Elder statesman and renowned academic of Igbo extraction, Professor Benedict Imeagwu Chukwumah (BIC) Ijomah, has taken Arewa nationalist leader, Prof. Ango abdulahi, to the cleaners.
In an Open Letter dated June 21, 2017, Prof. Ijomah, the 80-year-old renowned Professor of Political Sociology, author, scholar, academician, and institutional administrator, used facts and figures to demolish claims recently made by the controversial Prof. Abdullahi while defending the quit notice served Igbos living in the North by Arewa youth leaders. Prof. Ijomah wrote thus:
OPEN LETTER TO PROF. ANGO ABDULAHI
OUR attention has been drawn to your statements in Vanguard of Saturday, June 10, 2017. You are alleged to be in support of the call on the Igbo to quit. It is unfortunate, grossly
unfortunate, that a scholar of your calibre will be so partisan as to be unable to see the wisdom in retaining Nigeria as a corporate entity. I know you have, in the past, been anti-Igbo.
One would have thought that our education exposes us to a level where we can live even with our enemies. You said in the alleged publication that, “each year up to the time Nigeria
gained its independence, none of the two regions East and West was able to produce for its self. I mean none of the Western and Eastern Regions had the money to effectively run the affairs of the region until they got financial support from the Northern Region.” It is this assumption of yours that I want to address.

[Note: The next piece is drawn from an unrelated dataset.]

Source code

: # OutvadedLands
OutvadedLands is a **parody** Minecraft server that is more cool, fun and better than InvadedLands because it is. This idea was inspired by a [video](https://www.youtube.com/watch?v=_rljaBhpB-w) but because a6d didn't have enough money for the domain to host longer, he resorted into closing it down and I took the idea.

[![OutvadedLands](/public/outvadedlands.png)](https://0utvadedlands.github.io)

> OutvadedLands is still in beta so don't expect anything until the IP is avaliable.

First of all it is not true that the North had bailed out Eastern Region or the Western Region. But you claim that even before independence none of the regions could live without Northern
subvention. Let me draw your attention to the facts before independence. You should read W.M.M Geary’s work titled “Nigeria under the British Rule” published by the Cass and
Company Limited, London (1927).
Subsidizing the North
May I draw your attention especially to pages 124 and 125. You will see published, General Revenue for the Northern and Southern Protectorates before the
Amalgamation and the Percentage of Total Revenue originating from the North. You will see that contrary to your argument, it was indeed the South that was subsidizing the North. I am reproducing the tables here for clarity.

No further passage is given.